Segment Open

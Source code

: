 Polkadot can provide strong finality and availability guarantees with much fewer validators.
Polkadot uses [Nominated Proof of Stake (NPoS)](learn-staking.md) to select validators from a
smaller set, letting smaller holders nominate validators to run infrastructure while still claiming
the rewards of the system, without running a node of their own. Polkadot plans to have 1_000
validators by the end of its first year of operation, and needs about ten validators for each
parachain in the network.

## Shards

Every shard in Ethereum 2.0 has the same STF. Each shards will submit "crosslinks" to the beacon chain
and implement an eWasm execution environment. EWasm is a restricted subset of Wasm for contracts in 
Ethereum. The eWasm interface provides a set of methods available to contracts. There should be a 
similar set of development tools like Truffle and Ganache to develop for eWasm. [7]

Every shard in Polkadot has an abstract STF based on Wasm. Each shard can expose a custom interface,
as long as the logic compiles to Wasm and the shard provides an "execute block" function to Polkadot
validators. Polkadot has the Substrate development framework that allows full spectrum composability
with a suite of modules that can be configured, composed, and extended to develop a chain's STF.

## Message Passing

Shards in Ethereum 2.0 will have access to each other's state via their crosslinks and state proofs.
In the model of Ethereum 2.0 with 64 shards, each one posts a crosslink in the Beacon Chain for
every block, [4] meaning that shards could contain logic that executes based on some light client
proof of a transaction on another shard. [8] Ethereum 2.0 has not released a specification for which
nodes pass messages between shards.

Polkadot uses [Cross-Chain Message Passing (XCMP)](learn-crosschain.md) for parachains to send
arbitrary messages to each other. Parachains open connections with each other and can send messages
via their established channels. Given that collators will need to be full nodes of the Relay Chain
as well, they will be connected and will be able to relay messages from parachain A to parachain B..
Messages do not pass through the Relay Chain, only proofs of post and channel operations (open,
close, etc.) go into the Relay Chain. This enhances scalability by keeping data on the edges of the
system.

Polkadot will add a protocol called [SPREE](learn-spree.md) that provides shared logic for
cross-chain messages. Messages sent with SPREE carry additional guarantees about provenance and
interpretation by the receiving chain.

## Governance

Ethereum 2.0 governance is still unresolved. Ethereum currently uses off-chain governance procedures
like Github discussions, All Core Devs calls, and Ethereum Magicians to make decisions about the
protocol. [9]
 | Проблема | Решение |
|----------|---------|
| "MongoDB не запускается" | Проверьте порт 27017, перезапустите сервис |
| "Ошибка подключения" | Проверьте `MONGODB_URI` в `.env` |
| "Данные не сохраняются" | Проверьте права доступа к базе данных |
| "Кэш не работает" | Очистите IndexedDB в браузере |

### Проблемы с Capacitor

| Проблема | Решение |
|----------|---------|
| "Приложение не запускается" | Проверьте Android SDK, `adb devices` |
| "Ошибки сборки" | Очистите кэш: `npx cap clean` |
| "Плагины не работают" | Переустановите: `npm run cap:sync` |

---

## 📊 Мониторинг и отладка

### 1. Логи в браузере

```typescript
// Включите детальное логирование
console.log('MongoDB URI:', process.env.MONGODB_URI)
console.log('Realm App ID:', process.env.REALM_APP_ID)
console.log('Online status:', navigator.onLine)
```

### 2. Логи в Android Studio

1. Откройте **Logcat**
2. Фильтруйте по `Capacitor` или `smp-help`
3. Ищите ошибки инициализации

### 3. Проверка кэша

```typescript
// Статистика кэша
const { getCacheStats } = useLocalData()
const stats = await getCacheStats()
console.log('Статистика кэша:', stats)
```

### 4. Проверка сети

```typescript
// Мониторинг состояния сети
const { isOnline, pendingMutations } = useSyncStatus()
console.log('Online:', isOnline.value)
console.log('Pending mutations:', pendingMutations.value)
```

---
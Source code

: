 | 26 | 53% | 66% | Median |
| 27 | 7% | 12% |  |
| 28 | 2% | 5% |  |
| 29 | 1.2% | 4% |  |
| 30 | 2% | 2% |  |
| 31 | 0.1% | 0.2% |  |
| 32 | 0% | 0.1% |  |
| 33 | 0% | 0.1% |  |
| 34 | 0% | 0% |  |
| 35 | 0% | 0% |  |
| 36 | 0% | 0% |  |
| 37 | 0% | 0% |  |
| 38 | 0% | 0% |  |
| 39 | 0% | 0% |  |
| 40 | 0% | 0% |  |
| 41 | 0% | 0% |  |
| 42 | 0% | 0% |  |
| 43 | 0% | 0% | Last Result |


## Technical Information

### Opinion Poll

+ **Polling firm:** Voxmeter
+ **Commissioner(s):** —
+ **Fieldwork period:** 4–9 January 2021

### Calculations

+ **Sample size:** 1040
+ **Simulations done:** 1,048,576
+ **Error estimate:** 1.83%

Segment Closed

How to complete this task: Return the whole listing above verbatim.

Solution for this exercise:
Source code

: Polkadot can provide strong finality and availability guarantees with much fewer validators.
Polkadot uses [Nominated Proof of Stake (NPoS)](learn-staking.md) to select validators from a
smaller set, letting smaller holders nominate validators to run infrastructure while still claiming
the rewards of the system, without running a node of their own. Polkadot plans to have 1_000
validators by the end of its first year of operation, and needs about ten validators for each
parachain in the network.

## Shards

Every shard in Ethereum 2.0 has the same STF. Each shards will submit "crosslinks" to the beacon chain
and implement an eWasm execution environment. EWasm is a restricted subset of Wasm for contracts in 
Ethereum. The eWasm interface provides a set of methods available to contracts. There should be a 
similar set of development tools like Truffle and Ganache to develop for eWasm. [7]

Every shard in Polkadot has an abstract STF based on Wasm. Each shard can expose a custom interface,
as long as the logic compiles to Wasm and the shard provides an "execute block" function to Polkadot
validators. Polkadot has the Substrate development framework that allows full spectrum composability
with a suite of modules that can be configured, composed, and extended to develop a chain's STF.

## Message Passing

Shards in Ethereum 2.0 will have access to each other's state via their crosslinks and state proofs.
In the model of Ethereum 2.0 with 64 shards, each one posts a crosslink in the Beacon Chain for
every block, [4] meaning that shards could contain logic that executes based on some light client
proof of a transaction on another shard. [8] Ethereum 2.0 has not released a specification for which
nodes pass messages between shards.

Polkadot uses [Cross-Chain Message Passing (XCMP)](learn-crosschain.md) for parachains to send
arbitrary messages to each other. Parachains open connections with each other and can send messages
via their established channels. Given that collators will need to be full nodes of the Relay Chain
as well, they will be connected and will be able to relay messages from parachain A to parachain B..
Messages do not pass through the Relay Chain, only proofs of post and channel operations (open,
close, etc.) go into the Relay Chain. This enhances scalability by keeping data on the edges of the
system.

Polkadot will add a protocol called [SPREE](learn-spree.md) that provides shared logic for
cross-chain messages. Messages sent with SPREE carry additional guarantees about provenance and
interpretation by the receiving chain.

## Governance

Ethereum 2.0 governance is still unresolved. Ethereum currently uses off-chain governance procedures
like Github discussions, All Core Devs calls, and Ethereum Magicians to make decisions about the
protocol. [9]
 | Проблема | Решение |
|----------|---------|
| "MongoDB не запускается" | Проверьте порт 27017, перезапустите сервис |
| "Ошибка подключения" | Проверьте `MONGODB_URI` в `.env` |
| "Данные не сохраняются" | Проверьте права доступа к базе данных |
| "Кэш не работает" | Очистите IndexedDB в браузере |

### Проблемы с Capacitor

| Проблема | Решение |
|----------|---------|
| "Приложение не запускается" | Проверьте Android SDK, `adb devices` |
| "Ошибки сборки" | Очистите кэш: `npx cap clean` |
| "Плагины не работают" | Переустановите: `npm run cap:sync` |

---

## 📊 Мониторинг и отладка

### 1. Логи в браузере

```typescript
// Включите детальное логирование
console.log('MongoDB URI:', process.env.MONGODB_URI)
console.log('Realm App ID:', process.env.REALM_APP_ID)
console.log('Online status:', navigator.onLine)
```

### 2. Логи в Android Studio

1. Откройте **Logcat**
2. Фильтруйте по `Capacitor` или `smp-help`
3. Ищите ошибки инициализации

### 3. Проверка кэша

```typescript
// Статистика кэша
const { getCacheStats } = useLocalData()
const stats = await getCacheStats()
console.log('Статистика кэша:', stats)
```

### 4. Проверка сети

```typescript
// Мониторинг состояния сети
const { isOnline, pendingMutations } = useSyncStatus()
console.log('Online:', isOnline.value)
console.log('Pending mutations:', pendingMutations.value)
```

---
Source code

: | 26 | 53% | 66% | Median |
| 27 | 7% | 12% |  |
| 28 | 2% | 5% |  |
| 29 | 1.2% | 4% |  |
| 30 | 2% | 2% |  |
| 31 | 0.1% | 0.2% |  |
| 32 | 0% | 0.1% |  |
| 33 | 0% | 0.1% |  |
| 34 | 0% | 0% |  |
| 35 | 0% | 0% |  |
| 36 | 0% | 0% |  |
| 37 | 0% | 0% |  |
| 38 | 0% | 0% |  |
| 39 | 0% | 0% |  |
| 40 | 0% | 0% |  |
| 41 | 0% | 0% |  |
| 42 | 0% | 0% |  |
| 43 | 0% | 0% | Last Result |


## Technical Information

### Opinion Poll

+ **Polling firm:** Voxmeter
+ **Commissioner(s):** —
+ **Fieldwork period:** 4–9 January 2021

### Calculations

+ **Sample size:** 1040
+ **Simulations done:** 1,048,576
+ **Error estimate:** 1.83%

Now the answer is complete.